Nessuna disponibilità ad abbandonare l'immobile di proprietà dei gesuiti occupato dopo il rogo del capannone all'Osmannoro

In assenza di soluzioni "condivise e risolutive di un'emergenza che è già durata più di dieci anni" non c'è alcuna disponibilità a lasciare l'immobile di via Spaventa di proprietà dei gesuiti che il centinaio di migranti ha occupato pochi giorni dopo il terribile rogo nel capannone dell'ex Aiazzone all'Osmannoro. Nell'incendio, divampato nella notte tra il 10 e l'11 gennaio scorsi, morì il 44enne somali Ali Mousa. 

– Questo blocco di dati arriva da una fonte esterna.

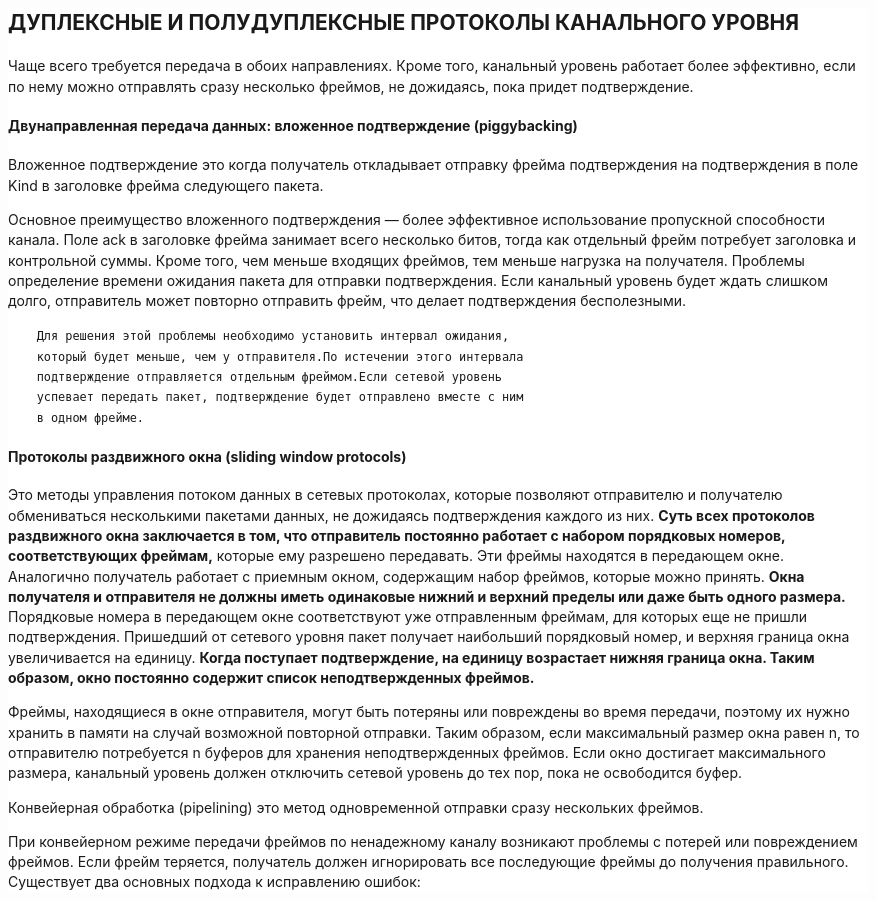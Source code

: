 
## **ДУПЛЕКСНЫЕ И ПОЛУДУПЛЕКСНЫЕ ПРОТОКОЛЫ КАНАЛЬНОГО УРОВНЯ**
Чаще всего требуется передача в обоих направлениях. Кроме того, канальный уровень работает более эффективно, если по нему можно отправлять сразу несколько фреймов, не дожидаясь, пока придет подтверждение.

#### Двунаправленная передача данных: вложенное подтверждение (piggybacking)
Вложенное подтверждение это когда получатель откладывает отправку фрейма подтверждения на подтверждения в поле Kind в заголовке фрейма следующего пакета.
	
Основное преимущество вложенного подтверждения — более эффективное 
	использование пропускной способности канала. Поле ack в заголовке фрейма
	занимает всего несколько битов, тогда как отдельный фрейм потребует
	заголовка и контрольной суммы. Кроме того, чем меньше входящих фреймов,
	тем меньше нагрузка на получателя.
Проблемы 
		 определение времени ожидания пакета для отправки подтверждения. 
		 Если канальный уровень будет ждать слишком долго, отправитель может 
		 повторно отправить фрейм, что делает подтверждения бесполезными.

		Для решения этой проблемы необходимо установить интервал ожидания, 
		который будет меньше, чем у отправителя.По истечении этого интервала 
		подтверждение отправляется отдельным фреймом.Если сетевой уровень 
		успевает передать пакет, подтверждение будет отправлено вместе с ним 
		в одном фрейме.

#### Протоколы раздвижного окна (sliding window protocols) 
Это методы управления потоком данных в сетевых протоколах, которые позволяют отправителю и получателю обмениваться несколькими пакетами данных, не дожидаясь подтверждения каждого из них.
	**Суть всех протоколов раздвижного окна заключается в том, что отправитель постоянно работает с набором порядковых номеров, соответствующих фреймам,** которые ему разрешено передавать. Эти фреймы находятся в передающем окне. Аналогично получатель работает с приемным окном, содержащим набор фреймов, которые можно принять. **Окна получателя и отправителя не должны иметь одинаковые нижний и верхний пределы или даже быть одного размера.**
	Порядковые номера в передающем окне соответствуют уже отправленным фреймам, для которых еще не пришли подтверждения. Пришедший от сетевого уровня пакет получает наибольший порядковый номер, и верхняя граница окна увеличивается на единицу. **Когда поступает подтверждение, на единицу возрастает нижняя граница окна. Таким образом, окно постоянно содержит список неподтвержденных фреймов.**
	            
Фреймы, находящиеся в окне отправителя, могут быть потеряны или повреждены во время передачи, поэтому их нужно хранить в памяти на случай возможной повторной отправки. Таким образом, если максимальный размер окна равен n, то отправителю потребуется n буферов для хранения неподтвержденных фреймов. Если окно достигает максимального размера, канальный уровень должен отключить сетевой уровень до тех пор, пока не освободится буфер.



Конвейерная обработка (pipelining) 
это  метод одновременной отправки сразу нескольких фреймов.

При конвейерном режиме передачи фреймов по ненадежному каналу возникают проблемы с потерей или повреждением фреймов. Если фрейм теряется, получатель должен игнорировать все последующие фреймы до получения правильного. Существует два основных подхода к исправлению ошибок:
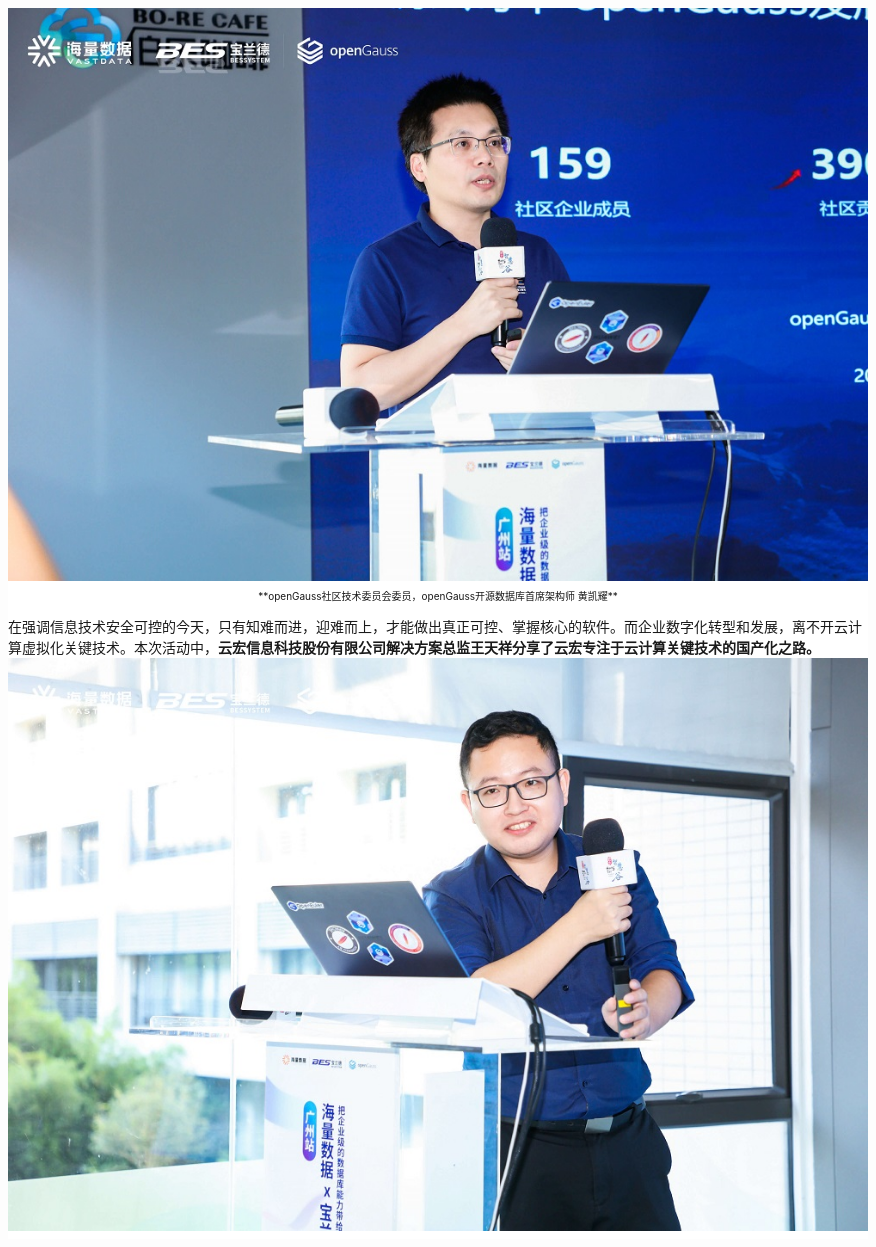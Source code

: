 <img src="./pic5.jpg" width="100%" style="margin-bottom: 0.2rem;" />
<font size=1><center>**openGauss社区技术委员会委员，openGauss开源数据库首席架构师 黄凯耀**</center></font>

在强调信息技术安全可控的今天，只有知难而进，迎难而上，才能做出真正可控、掌握核心的软件。而企业数字化转型和发展，离不开云计算虚拟化关键技术。本次活动中，**云宏信息科技股份有限公司解决方案总监王天祥分享了云宏专注于云计算关键技术的国产化之路。**
<img src="./pic6.jpg" width="100%" style="margin-bottom: 0.2rem;" />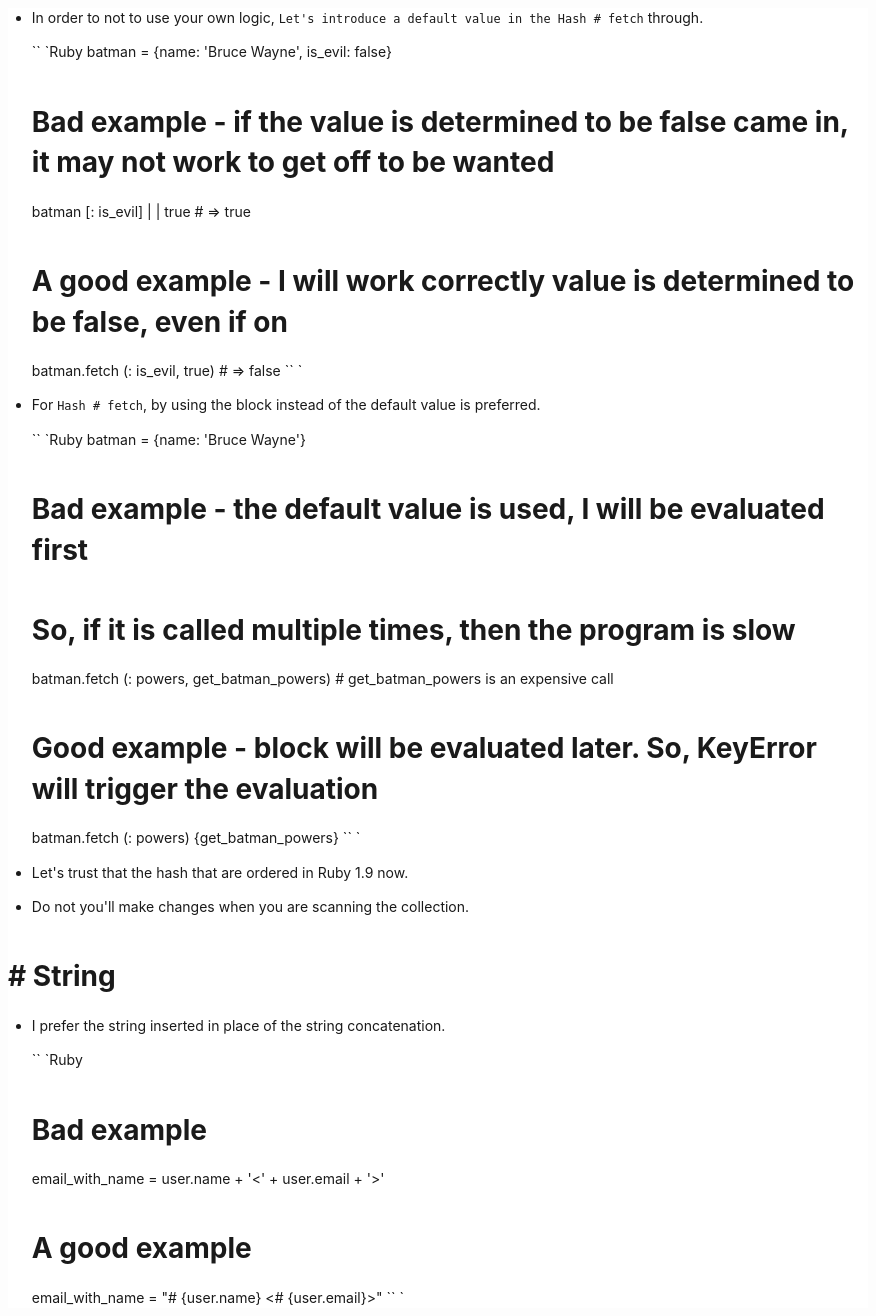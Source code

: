 * In order to not to use your own logic,
  `Let's introduce a default value in the Hash # fetch` through.

   `` `Ruby
   batman = {name: 'Bruce Wayne', is_evil: false}

   # Bad example - if the value is determined to be false came in, it may not work to get off to be wanted
   batman [: is_evil] | | true # => true

   # A good example - I will work correctly value is determined to be false, even if on
   batman.fetch (: is_evil, true) # => false
   `` `

* For `Hash # fetch`, by using the block instead of the default value is preferred.

   `` `Ruby
   batman = {name: 'Bruce Wayne'}

   # Bad example - the default value is used, I will be evaluated first
   # So, if it is called multiple times, then the program is slow
   batman.fetch (: powers, get_batman_powers) # get_batman_powers is an expensive call

   # Good example - block will be evaluated later. So, KeyError will trigger the evaluation
   batman.fetch (: powers) {get_batman_powers}
   `` `

* Let's trust that the hash that are ordered in Ruby 1.9 now.
* Do not you'll make changes when you are scanning the collection.

# # String

* I prefer the string inserted in place of the string concatenation.

    `` `Ruby
    # Bad example
    email_with_name = user.name + '<' + user.email + '>'

    # A good example
    email_with_name = "# {user.name} <# {user.email}>"
    `` `
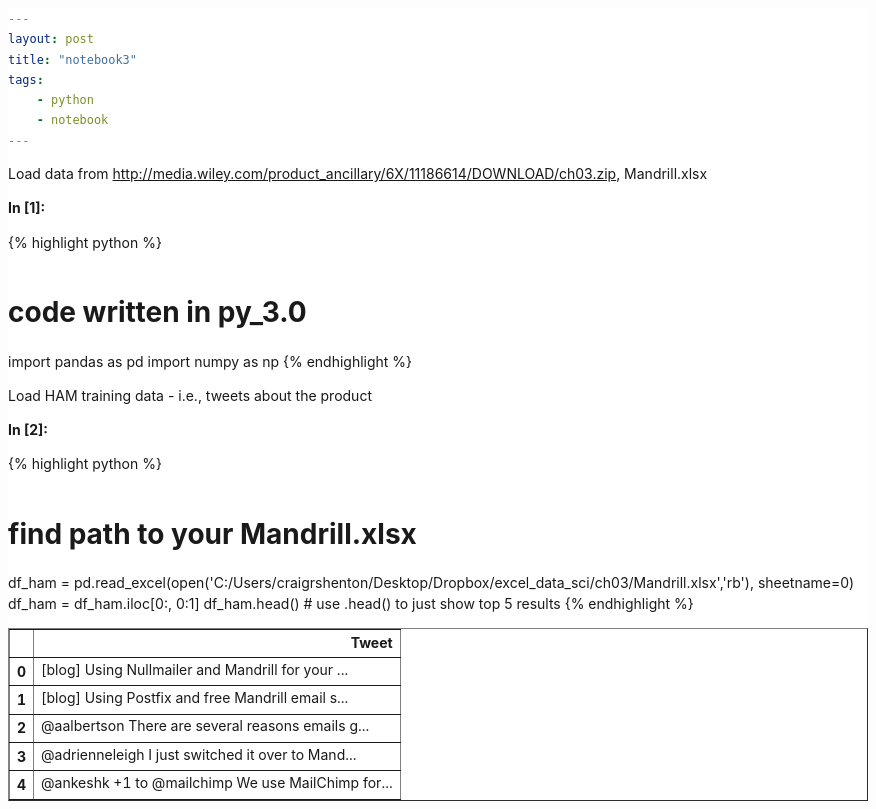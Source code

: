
 ```yaml
---
layout: post
title: "notebook3"
tags:
    - python
    - notebook
---
```

Load data from http://media.wiley.com/product_ancillary/6X/11186614/DOWNLOAD/ch03.zip, Mandrill.xlsx

**In [1]:**

{% highlight python %}
# code written in py_3.0

import pandas as pd
import numpy as np
{% endhighlight %}

Load HAM training data - i.e., tweets about the product

**In [2]:**

{% highlight python %}
# find path to your Mandrill.xlsx
df_ham = pd.read_excel(open('C:/Users/craigrshenton/Desktop/Dropbox/excel_data_sci/ch03/Mandrill.xlsx','rb'), sheetname=0)
df_ham = df_ham.iloc[0:, 0:1]
df_ham.head() # use .head() to just show top 5 results
{% endhighlight %}




<div>
<table border="1" class="dataframe">
  <thead>
    <tr style="text-align: right;">
      <th></th>
      <th>Tweet</th>
    </tr>
  </thead>
  <tbody>
    <tr>
      <th>0</th>
      <td>[blog] Using Nullmailer and Mandrill for your ...</td>
    </tr>
    <tr>
      <th>1</th>
      <td>[blog] Using Postfix and free Mandrill email s...</td>
    </tr>
    <tr>
      <th>2</th>
      <td>@aalbertson There are several reasons emails g...</td>
    </tr>
    <tr>
      <th>3</th>
      <td>@adrienneleigh I just switched it over to Mand...</td>
    </tr>
    <tr>
      <th>4</th>
      <td>@ankeshk +1 to @mailchimp We use MailChimp for...</td>
    </tr>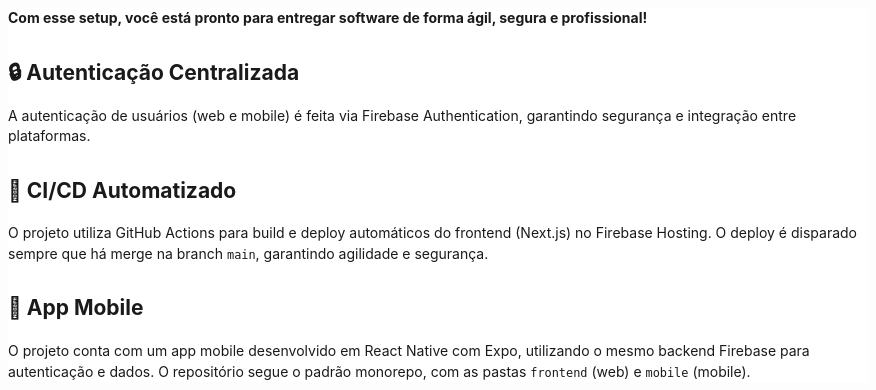 
**Com esse setup, você está pronto para entregar software de forma ágil, segura e profissional!**

## 🔒 Autenticação Centralizada

A autenticação de usuários (web e mobile) é feita via Firebase Authentication, garantindo segurança e integração entre plataformas.

## 🚀 CI/CD Automatizado

O projeto utiliza GitHub Actions para build e deploy automáticos do frontend (Next.js) no Firebase Hosting. O deploy é disparado sempre que há merge na branch `main`, garantindo agilidade e segurança.

## 📱 App Mobile

O projeto conta com um app mobile desenvolvido em React Native com Expo, utilizando o mesmo backend Firebase para autenticação e dados. O repositório segue o padrão monorepo, com as pastas `frontend` (web) e `mobile` (mobile).
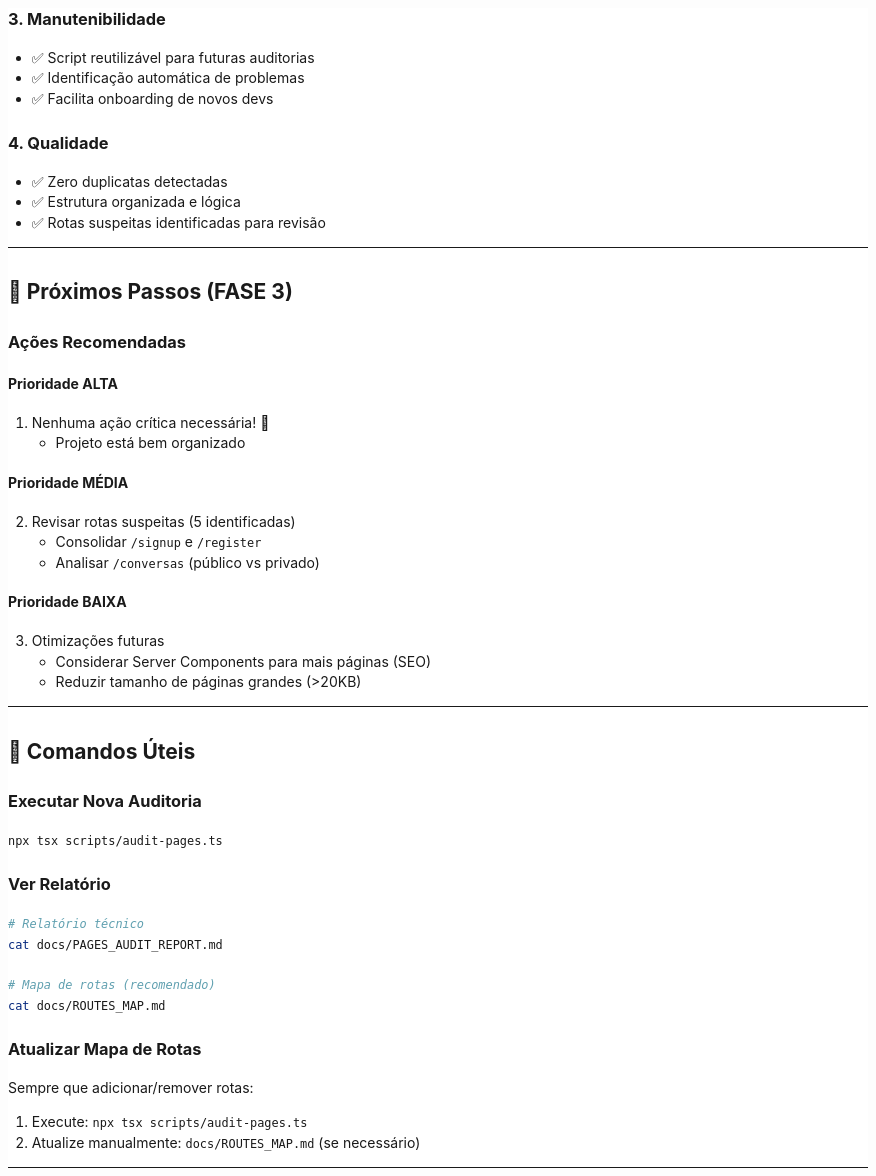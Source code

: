 ### 3. **Manutenibilidade**
- ✅ Script reutilizável para futuras auditorias
- ✅ Identificação automática de problemas
- ✅ Facilita onboarding de novos devs

### 4. **Qualidade**
- ✅ Zero duplicatas detectadas
- ✅ Estrutura organizada e lógica
- ✅ Rotas suspeitas identificadas para revisão

---

## 🚀 Próximos Passos (FASE 3)

### Ações Recomendadas

#### Prioridade ALTA
1. Nenhuma ação crítica necessária! 🎉
   - Projeto está bem organizado

#### Prioridade MÉDIA
2. Revisar rotas suspeitas (5 identificadas)
   - Consolidar `/signup` e `/register`
   - Analisar `/conversas` (público vs privado)

#### Prioridade BAIXA
3. Otimizações futuras
   - Considerar Server Components para mais páginas (SEO)
   - Reduzir tamanho de páginas grandes (>20KB)

---

## 📝 Comandos Úteis

### Executar Nova Auditoria
```bash
npx tsx scripts/audit-pages.ts
```

### Ver Relatório
```bash
# Relatório técnico
cat docs/PAGES_AUDIT_REPORT.md

# Mapa de rotas (recomendado)
cat docs/ROUTES_MAP.md
```

### Atualizar Mapa de Rotas
Sempre que adicionar/remover rotas:
1. Execute: `npx tsx scripts/audit-pages.ts`
2. Atualize manualmente: `docs/ROUTES_MAP.md` (se necessário)

---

Il rifiuto di abbandonare lo stabile è stato affidato a una nota dall'assemblea dei rifiugiati in lotta e dal Movimento di lotta per la casa che fin dal principio si è schierato con i migranti. Per il portavoce del Movimento Luca Toscano "si sta facendo spazio l'ipotesi di uno sgombero per motivi di ''sicurezza''".

"Negli scorsi giorni la polizia si è presentata in via Spaventa con al seguito i vigili del fuoco, evidentemente alla ricerca di qualsiasi pretesto per legittimare uno sgombero ''umanitario'', in modo da presentare operazione finalizzata alla tutela degli occupanti stessi", si legge ancora nella nota, dove gli occupanti si dicono "disponibili, come dal primo momento, a sedersi ad un tavolo inter-istituzionale che elabori soluzioni reali al bisogno di casa e dignità di tutti gli abitanti di via Spaventa". 

Dura la posizione del Movimento nei confronti dei Gesuiti, proprietari dello stabile, che punterebbero a "uno sgombero che, dissimulato dietro motivazioni di ordine differente da quelle reali, non comprometta l'immagine pubblica dell'ordine religioso".